The 4 Pillars of Alzheimer's Prevention
Pillar 1: Diet and Supplements
Your brain is a flesh and blood organ and needs the proper fuel to function well. Building a better memory, preventing memory loss, and impacting what are the causes of Alzheimer's disease all depend on your lifestyle. Your diet is critical to your brain's health. And with the proper diet, you can actually influence the health of your genes. That's right - prevention is within your reach and it starts with the foods you put in your body!
Diet and Nutrition:
Discover the Alzheimer's Prevention Diet
One of the best ways you can feed your brain for better memory is by avoiding a diet high in trans-fat and saturated fat. These fats, such as those from animal products (especially red meats), can cause inflammation as well as produce free radicals. As you probably know, free radicals are a normal by-product of your metabolism, but in high quantities, they can damage and even kill your valuable brain cells.
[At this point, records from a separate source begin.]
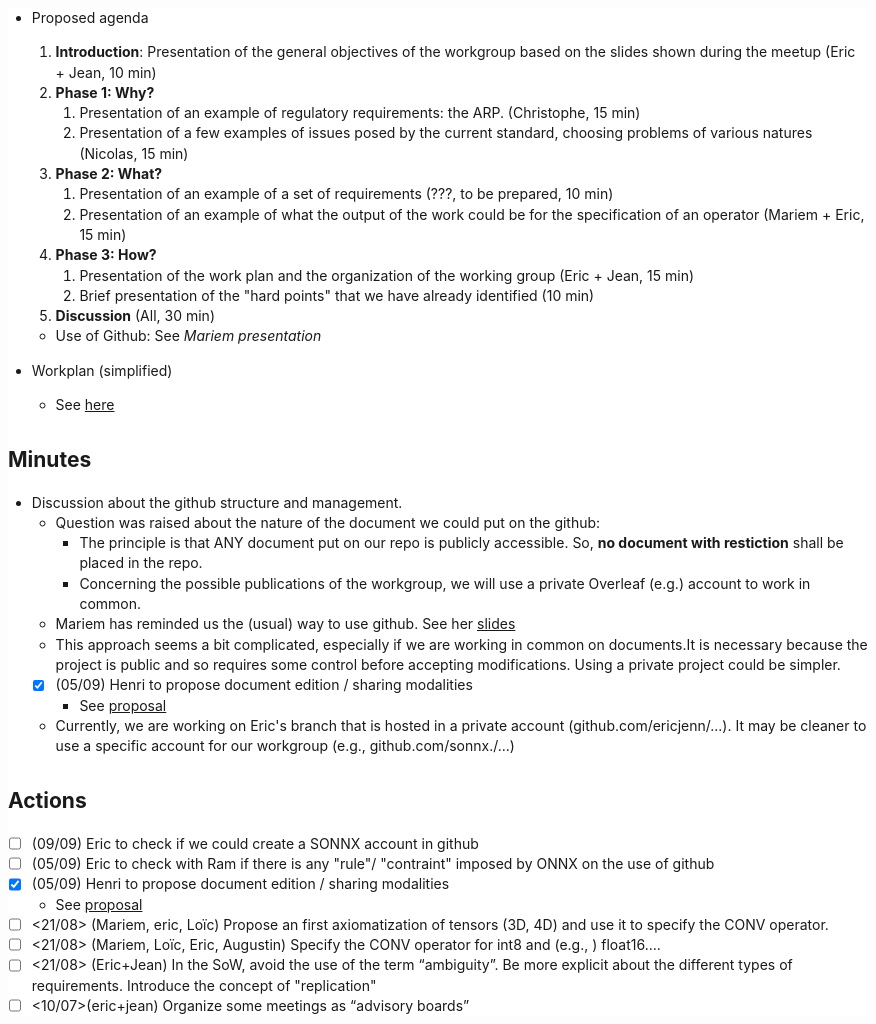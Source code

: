   - Proposed agenda
      1. **Introduction**: Presentation of the general objectives of the workgroup based on the slides shown during the meetup (Eric + Jean, 10 min)
      2. **Phase 1: Why?**
         1. Presentation of an example of regulatory requirements: the ARP. (Christophe, 15 min)
         2. Presentation of a few examples of issues posed by the current standard, choosing problems of various natures (Nicolas, 15 min)
      3. **Phase 2: What?**
         1. Presentation of an example of a set of requirements (???, to be prepared, 10 min)
         2. Presentation of an example of what the output of the work could be for the specification of an operator (Mariem + Eric, 15 min)
      4. **Phase 3: How?**
         1. Presentation of the work plan and the organization of the working group (Eric + Jean, 15 min)
         2. Brief presentation of the "hard points" that we have already identified (10 min)
      5. **Discussion** (All, 30 min)
      - Use of Github: See _Mariem presentation_
    
- Workplan (simplified)
    - See [here](https://extranet.irt-saintexupery.com/Extranet/Projets/SONNX/Work/_layouts/15/WopiFrame.aspx?sourcedoc=/Extranet/Projets/SONNX/Work/Documents%20partages/Admin/Workplan.xlsx&action=default)

## Minutes
- Discussion about the github structure and management.
    - Question was raised about the nature of the document we could put on the github:
      - The principle is that ANY document put on our repo is publicly accessible. So, **no document with restiction** shall be placed in the repo.
      - Concerning the possible publications of the workgroup, we will use a private Overleaf (e.g.) account to work in common. 
    - Mariem has reminded us the (usual) way to use github. See her [slides](https://github.com/ericjenn/working-groups/blob/ericjenn-srpwg-wg1/safety-related-profile/documents/procedures/ModifGithubONNX.pdf)
    - This approach seems a bit complicated, especially if we are working in common on documents.It is necessary because the project is public and so requires some control before accepting modifications. Using a private project could be simpler. 
    - [X] (05/09) Henri to propose document edition / sharing modalities
      - See [proposal](https://github.com/ericjenn/working-groups/blob/ericjenn-srpwg-wg1/safety-related-profile/documents/procedures/collaborative_docs.md)
    - Currently, we are working on Eric's branch that is hosted in a private account (github.com/ericjenn/...). It may be cleaner to use a specific account for our workgroup (e.g., github.com/sonnx./...)

## Actions
  - [ ] (09/09) Eric to check if we could create a SONNX account in github
  - [ ] (05/09) Eric to check with Ram if there is any "rule"/ "contraint" imposed by ONNX on the use of github 
  - [X] (05/09) Henri to propose document edition / sharing modalities
    - See [proposal]()
  - [ ]  <21/08> (Mariem, eric, Loïc) Propose an first axiomatization of tensors (3D, 4D) and use it to specify the CONV operator.
  - [ ]  <21/08> (Mariem, Loïc, Eric, Augustin) Specify the CONV operator for int8 and (e.g., ) float16….
  - [ ]  <21/08> (Eric+Jean) In the SoW, avoid the use of the term “ambiguity”. Be more explicit about the different types of requirements. Introduce the concept of "replication" 
  - [ ]  <10/07>(eric+jean) Organize some meetings as “advisory boards”
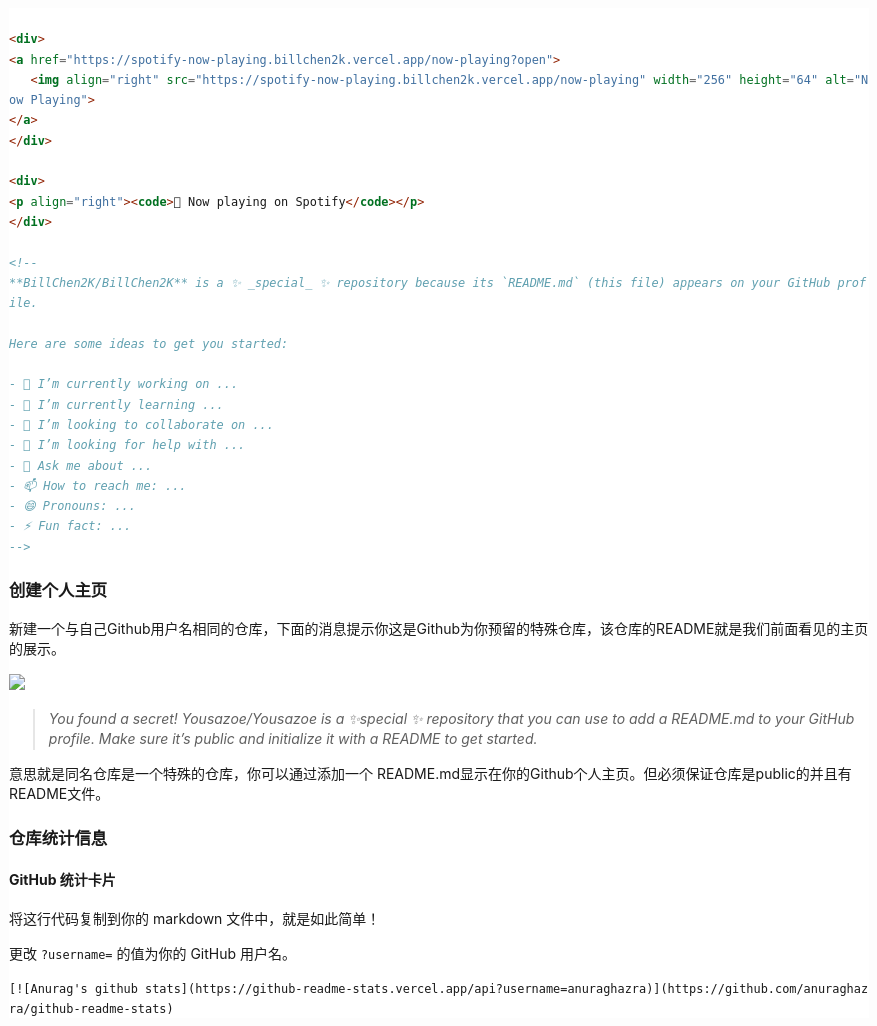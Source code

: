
 ```markdown

<div>
<a href="https://spotify-now-playing.billchen2k.vercel.app/now-playing?open">
   <img align="right" src="https://spotify-now-playing.billchen2k.vercel.app/now-playing" width="256" height="64" alt="Now Playing">
</a>
</div>

<div>
<p align="right"><code>🎵 Now playing on Spotify</code></p>
</div>

<!--
**BillChen2K/BillChen2K** is a ✨ _special_ ✨ repository because its `README.md` (this file) appears on your GitHub profile.

Here are some ideas to get you started:

- 🔭 I’m currently working on ...
- 🌱 I’m currently learning ...
- 👯 I’m looking to collaborate on ...
- 🤔 I’m looking for help with ...
- 💬 Ask me about ...
- 📫 How to reach me: ...
- 😄 Pronouns: ...
- ⚡ Fun fact: ...
-->
```





### 创建个人主页

新建一个与自己Github用户名相同的仓库，下面的消息提示你这是Github为你预留的特殊仓库，该仓库的README就是我们前面看见的主页的展示。

![](https://cdn.jsdelivr.net/gh/Yousazoe/picgo-repo/img/008eGmZEgy1gme9mhz5nzj31540i477l.jpg)

> *You found a secret! Yousazoe/Yousazoe is a ✨special ✨ repository that you can use to add a README.md to your GitHub profile. Make sure it’s public and initialize it with a README to get started.*

意思就是同名仓库是一个特殊的仓库，你可以通过添加一个 README.md显示在你的Github个人主页。但必须保证仓库是public的并且有README文件。

### 仓库统计信息

#### GitHub 统计卡片

将这行代码复制到你的 markdown 文件中，就是如此简单！

更改 `?username=` 的值为你的 GitHub 用户名。

```
[![Anurag's github stats](https://github-readme-stats.vercel.app/api?username=anuraghazra)](https://github.com/anuraghazra/github-readme-stats)
```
Eating foods that are high in antioxidants like vitamins C and E is a wonderful natural way to eliminate free radicals from your body. In a similar way, scientists believe that a vast intake of fruits and vegetables, eating fish rich in omega-3 oils and vegetarian protein substitutes (such as soy) are protective against memory loss.
The ideal prevention diet breaks down like this:
20% "good" fats. Items in this group include extra virgin olive oil, avocado, and flax seed oil
40% lean proteins. Look to include fish, chicken, turkey, and soy on a daily basis.
40% complex carbohydrates. Discover the rewards of a rainbow of fresh vegetables, whole grains, legumes, and fresh fruits.
Superfoods for the brain - as much as you want! These superfoods, including blueberries, spinach, and seaweed, have fabulous antioxidant properties preventing causes of Alzheimer's.
In addition to your renewed diet, read on to find out more about the best vitamins and nutrients to aid your memory and avoid Alzheimer's disease early symptoms.
Be Sure to Take Your Vitamins and Memory-Specific Nutrients
If you're serious about the prevention of memory loss, and improving memory loss, you should definitely take a high potency multiple vitamin and mineral capsule. Be sure the vitamin formula you choose contains folic acid and vitamin C. Folic acid reduces homocysteine levels - high homocysteine levels put you at risk for both heart disease and memory loss. Vitamin C has been shown to reduce your risk of Alzheimer's disease by 20% when taken with vitamin E. To take advantage of its fullest benefits, you should take a dose of 2,000 mg of vitamin C per day.
When it comes to memory-specific nutrients, consider including the following in your daily vitamin plan:
- coenzyme Q10
- alpha lipoic acid
- ginkgo biloba
- DHA (an omega-3 oil)
These are recommended only for people who have moderate-severe memory loss:
When you create a balanced diet that puts your overall wellbeing at the forefront, you're not only doing good for your body, but you're also supporting and enhancing your memory as well, and improve memory loss.